Francesco aveva mantenuto la parola e stava mostrando a Leni il palazzo.
«Ecco» disse, arrivato in cima alle scale, «direi di partire dall’ultimo piano e scendere. Si renderà conto che, a parte molta polvere, muri scrostati e un po’ ammuffiti e qualche ragnatela, non troverà niente di terribile.»
«Vedremo» rispose Leni.
Francesco le lanciò un’occhiataccia e poi continuò.
«Il palazzo è stato costruito da Cosimo Veronese nella seconda metà del Cinquecento. Era un mercante che aveva viaggiato in tutto il mondo allora conosciuto. Comprò il titolo nobiliare grazie alla fortuna accumulata e volle che il suo palazzo fosse degno della fama e del successo che aveva raggiunto.»
Mentre Francesco parlava, Leni lo osservava attentamente, cercando di farsi un’idea più precisa di lui. Raccontando la storia della sua famiglia, l’espressione burbera andava via via scomparendo dal suo volto donandogli, invece, un’aria quasi simpatica.
«Le soffitte erano di suo gradimento?» chiese Francesco.
Leni sussultò.
«Oh sì, certo» rispose automaticamente.
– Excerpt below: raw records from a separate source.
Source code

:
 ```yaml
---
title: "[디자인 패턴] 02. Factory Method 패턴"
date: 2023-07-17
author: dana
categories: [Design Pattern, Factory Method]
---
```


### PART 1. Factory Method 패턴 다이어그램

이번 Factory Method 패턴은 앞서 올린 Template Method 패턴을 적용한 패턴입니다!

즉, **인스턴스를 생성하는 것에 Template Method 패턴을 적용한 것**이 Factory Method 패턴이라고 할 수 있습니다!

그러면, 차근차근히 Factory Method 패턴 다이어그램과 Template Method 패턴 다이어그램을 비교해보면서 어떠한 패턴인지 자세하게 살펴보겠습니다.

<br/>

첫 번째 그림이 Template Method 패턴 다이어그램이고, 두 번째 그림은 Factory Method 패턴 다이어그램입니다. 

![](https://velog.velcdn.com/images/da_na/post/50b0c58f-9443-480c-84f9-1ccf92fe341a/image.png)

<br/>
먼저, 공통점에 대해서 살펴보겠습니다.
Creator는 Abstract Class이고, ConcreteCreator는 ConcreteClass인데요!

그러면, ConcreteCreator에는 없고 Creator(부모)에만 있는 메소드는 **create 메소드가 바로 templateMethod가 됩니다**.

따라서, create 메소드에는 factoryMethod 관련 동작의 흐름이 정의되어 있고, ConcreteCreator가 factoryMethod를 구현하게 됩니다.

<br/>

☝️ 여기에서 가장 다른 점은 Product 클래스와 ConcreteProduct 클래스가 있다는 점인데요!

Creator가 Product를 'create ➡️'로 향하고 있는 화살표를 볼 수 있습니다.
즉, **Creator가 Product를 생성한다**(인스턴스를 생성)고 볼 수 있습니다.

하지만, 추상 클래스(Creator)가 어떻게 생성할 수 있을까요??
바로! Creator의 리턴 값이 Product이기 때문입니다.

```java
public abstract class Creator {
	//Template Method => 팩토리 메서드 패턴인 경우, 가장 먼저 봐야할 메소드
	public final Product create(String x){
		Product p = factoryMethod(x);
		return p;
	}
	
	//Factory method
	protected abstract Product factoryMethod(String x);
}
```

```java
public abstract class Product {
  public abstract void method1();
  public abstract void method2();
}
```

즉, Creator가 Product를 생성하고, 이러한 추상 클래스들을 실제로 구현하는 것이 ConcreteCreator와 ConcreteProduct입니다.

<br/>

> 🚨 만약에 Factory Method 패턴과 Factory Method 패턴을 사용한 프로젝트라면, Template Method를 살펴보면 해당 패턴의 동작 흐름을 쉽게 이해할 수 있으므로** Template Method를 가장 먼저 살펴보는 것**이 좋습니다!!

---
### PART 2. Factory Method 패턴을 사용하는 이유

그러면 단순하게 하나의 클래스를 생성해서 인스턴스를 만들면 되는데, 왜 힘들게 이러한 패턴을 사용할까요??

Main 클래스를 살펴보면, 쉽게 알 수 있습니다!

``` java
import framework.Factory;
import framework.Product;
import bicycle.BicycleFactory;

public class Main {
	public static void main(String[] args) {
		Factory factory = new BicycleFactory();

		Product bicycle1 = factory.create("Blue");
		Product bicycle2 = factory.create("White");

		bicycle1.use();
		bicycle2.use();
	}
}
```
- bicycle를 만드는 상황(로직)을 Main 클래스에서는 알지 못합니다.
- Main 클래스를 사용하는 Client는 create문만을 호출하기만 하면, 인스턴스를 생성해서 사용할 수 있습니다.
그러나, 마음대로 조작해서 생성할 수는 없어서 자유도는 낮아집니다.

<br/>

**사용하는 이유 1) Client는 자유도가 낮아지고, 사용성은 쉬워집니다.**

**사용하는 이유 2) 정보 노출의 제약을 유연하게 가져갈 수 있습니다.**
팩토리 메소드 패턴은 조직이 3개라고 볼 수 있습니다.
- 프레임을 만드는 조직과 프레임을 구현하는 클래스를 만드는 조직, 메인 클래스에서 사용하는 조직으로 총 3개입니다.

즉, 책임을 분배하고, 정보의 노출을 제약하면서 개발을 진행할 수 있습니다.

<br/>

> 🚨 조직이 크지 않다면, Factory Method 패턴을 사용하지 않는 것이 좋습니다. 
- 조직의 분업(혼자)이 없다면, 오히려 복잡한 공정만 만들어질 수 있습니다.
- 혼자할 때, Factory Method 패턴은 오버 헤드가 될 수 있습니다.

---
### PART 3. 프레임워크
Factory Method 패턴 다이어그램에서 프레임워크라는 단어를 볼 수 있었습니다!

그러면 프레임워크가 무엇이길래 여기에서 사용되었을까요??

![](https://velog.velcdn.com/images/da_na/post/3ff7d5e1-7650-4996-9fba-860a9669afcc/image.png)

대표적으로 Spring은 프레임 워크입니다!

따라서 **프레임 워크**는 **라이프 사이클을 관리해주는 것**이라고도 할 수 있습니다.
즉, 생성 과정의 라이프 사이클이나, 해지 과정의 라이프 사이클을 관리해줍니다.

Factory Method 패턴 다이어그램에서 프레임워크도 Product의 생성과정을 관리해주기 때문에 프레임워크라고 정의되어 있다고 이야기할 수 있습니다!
Non doveva distrarsi.
Stavano scendendo al secondo piano.
«Certo, non posso negare che nei secoli passati ci siano stati degli episodi di violenza tra queste mura, ma il passato è passato» diceva Francesco, conducendo Leni attraverso un corridoio pieno di ritratti di antenati che sembravano fissarli arcignamente dalle pareti. Leni aveva la bizzarra impressione di essere osservata con malevolenza.
«I suoi antenati erano tutti così?» chiese d’impulso, avvertendo una sempre crescente sensazione di fastidio.
«Così come?» chiese Francesco.
«Beh, così antipatici e arcigni, un po’ come lei…»
Si interruppe immediatamente. Ma cosa stava dicendo? Francesco Veronese le stava cordialmente antipatico ma Leni non era mai stata maleducata in vita sua. Tuttavia, aveva un’irrefrenabile voglia di dirgli cosa pensasse di lui e le risultava impossibile trattenersi.
“Torna subito in te!” ordinò a se stessa.
«Evviva la sincerità!» rispose Francesco, sorpreso per tanta franchezza.
Leni arrossì suo malgrado.
«L’ho capito, sa, di non esserle per niente simpatico. È da quando mi sono seduto vicino a lei in aereo che mi guarda con ostilità. Anche adesso ha un’espressione inequivocabile.»
«Mi spiace, non volevo essere sgarbata ma è quello che penso.»
Francesco era quasi divertito.
«Faccia attenzione adesso, perché in alcune stanze può cadere dell’intonaco dal soffitto» disse poi, entrando in una sontuosa camera da letto la cui particolarità erano gli stucchi violacei che caratterizzavano tutto l’arredamento.
«Questa è la camera viola, riservata agli ospiti di un certo rango» spiegò.